_Work instruction:_ How many lines of the listing below hold the word "card"? Answer with the number alone.

_Entries supplied:_
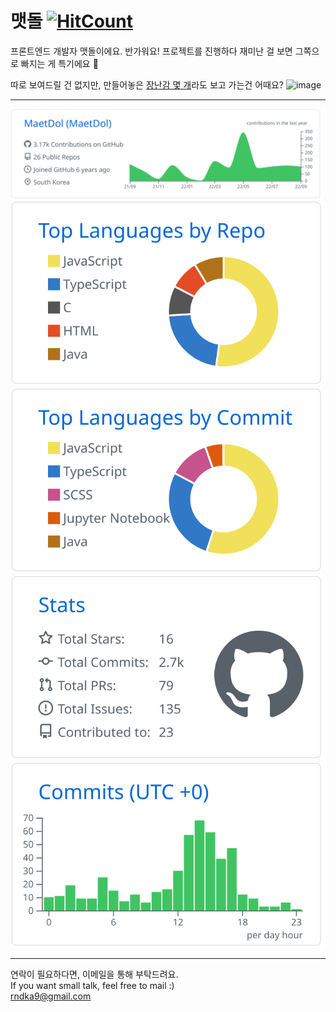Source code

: # 맷돌 [![HitCount](https://hits.dwyl.com/maetdol/maetdol.svg?style=flat&show=unique)](http://hits.dwyl.com/maetdol/maetdol)
프론트엔드 개발자 맷돌이에요. 반가워요! 프로젝트를 진행하다 재미난 걸 보면 그쪽으로 빠지는 게 특기에요 👀

따로 보여드릴 건 없지만, 만들어놓은 [장난감 몇 개](https://maetdol.github.io/JSToys/)라도 보고 가는건 어때요?
![image](https://user-images.githubusercontent.com/20384262/174467986-21efe1fb-2f70-4111-ad7f-d71a5c07e953.png)

---

[![](https://raw.githubusercontent.com/MaetDol/MaetDol/master/profile-summary-card-output/github/0-profile-details.svg)](https://github.com/vn7n24fzkq/github-profile-summary-cards)
[![](https://raw.githubusercontent.com/MaetDol/MaetDol/master/profile-summary-card-output/github/1-repos-per-language.svg)](https://github.com/vn7n24fzkq/github-profile-summary-cards) [![](https://raw.githubusercontent.com/MaetDol/MaetDol/master/profile-summary-card-output/github/2-most-commit-language.svg)](https://github.com/vn7n24fzkq/github-profile-summary-cards)
[![](https://raw.githubusercontent.com/MaetDol/MaetDol/master/profile-summary-card-output/github/3-stats.svg)](https://github.com/vn7n24fzkq/github-profile-summary-cards) [![](https://raw.githubusercontent.com/MaetDol/MaetDol/master/profile-summary-card-output/github/4-productive-time.svg)](https://github.com/vn7n24fzkq/github-profile-summary-cards)

---

연락이 필요하다면, 이메일을 통해 부탁드려요. <br/>
If you want small talk, feel free to mail :) <br/>
rndka9@gmail.com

_Task result:_ 3